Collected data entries

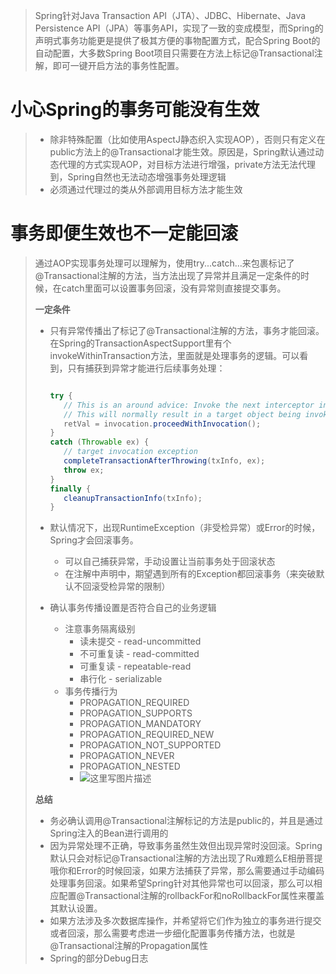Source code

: > Spring针对Java Transaction API（JTA）、JDBC、Hibernate、Java Persistence API（JPA）等事务API，实现了一致的变成模型，而Spring的声明式事务功能更是提供了极其方便的事物配置方式，配合Spring Boot的自动配置，大多数Spring Boot项目只需要在方法上标记@Transactional注解，即可一键开启方法的事务性配置。

# 小心Spring的事务可能没有生效

> - 除非特殊配置（比如使用AspectJ静态织入实现AOP），否则只有定义在public方法上的@Transactional才能生效。原因是，Spring默认通过动态代理的方式实现AOP，对目标方法进行增强，private方法无法代理到，Spring自然也无法动态增强事务处理逻辑
> - 必须通过代理过的类从外部调用目标方法才能生效

# 事务即便生效也不一定能回滚

> 通过AOP实现事务处理可以理解为，使用try...catch...来包裹标记了@Transactional注解的方法，当方法出现了异常并且满足一定条件的时候，在catch里面可以设置事务回滚，没有异常则直接提交事务。
>
> **一定条件**
>
> - 只有异常传播出了标记了@Transactional注解的方法，事务才能回滚。在Spring的TransactionAspectSupport里有个invokeWithinTransaction方法，里面就是处理事务的逻辑。可以看到，只有捕获到异常才能进行后续事务处理：
>
>   ```java
>   
>   try {
>      // This is an around advice: Invoke the next interceptor in the chain.
>      // This will normally result in a target object being invoked.
>      retVal = invocation.proceedWithInvocation();
>   }
>   catch (Throwable ex) {
>      // target invocation exception
>      completeTransactionAfterThrowing(txInfo, ex);
>      throw ex;
>   }
>   finally {
>      cleanupTransactionInfo(txInfo);
>   }
>   ```
>
> - 默认情况下，出现RuntimeException（非受检异常）或Error的时候，Spring才会回滚事务。
>
>   - 可以自己捕获异常，手动设置让当前事务处于回滚状态
>   - 在注解中声明中，期望遇到所有的Exception都回滚事务（来突破默认不回滚受检异常的限制）
>
> - 确认事务传播设置是否符合自己的业务逻辑
>
>   - 注意事务隔离级别 
>     - 读未提交 - read-uncommitted
>     - 不可重复读 - read-committed
>     - 可重复读 - repeatable-read
>     - 串行化 - serializable
>   - 事务传播行为
>     - PROPAGATION_REQUIRED
>     - PROPAGATION_SUPPORTS
>     - PROPAGATION_MANDATORY
>     - PROPAGATION_REQUIRED_NEW
>     - PROPAGATION_NOT_SUPPORTED
>     - PROPAGATION_NEVER
>     - PROPAGATION_NESTED
>     - ![这里写图片描述](https://img-blog.csdn.net/20170420212829825?watermark/2/text/aHR0cDovL2Jsb2cuY3Nkbi5uZXQvc29vbmZseQ==/font/5a6L5L2T/fontsize/400/fill/I0JBQkFCMA==/dissolve/70/gravity/SouthEast)
>
> **总结**
>
> - 务必确认调用@Transactional注解标记的方法是public的，并且是通过Spring注入的Bean进行调用的
> - 因为异常处理不正确，导致事务虽然生效但出现异常时没回滚。Spring默认只会对标记@Transactional注解的方法出现了Ru难题么E相册菩提哦你和Error的时候回滚，如果方法捕获了异常，那么需要通过手动编码处理事务回滚。如果希望Spring针对其他异常也可以回滚，那么可以相应配置@Transactional注解的rollbackFor和noRollbackFor属性来覆盖其默认设置。
> - 如果方法涉及多次数据库操作，并希望将它们作为独立的事务进行提交或者回滚，那么需要考虑进一步细化配置事务传播方法，也就是@Transactional注解的Propagation属性
> - Spring的部分Debug日志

_ACTIVITY_: Copy exactly what appears in the entries, beginning with the first line and ending with the line that has "# 小心Spring的事务可能没有生效", but not the pictures.

_ANSWER SECTION_:
Source code

: > Spring针对Java Transaction API（JTA）、JDBC、Hibernate、Java Persistence API（JPA）等事务API，实现了一致的变成模型，而Spring的声明式事务功能更是提供了极其方便的事物配置方式，配合Spring Boot的自动配置，大多数Spring Boot项目只需要在方法上标记@Transactional注解，即可一键开启方法的事务性配置。

# 小心Spring的事务可能没有生效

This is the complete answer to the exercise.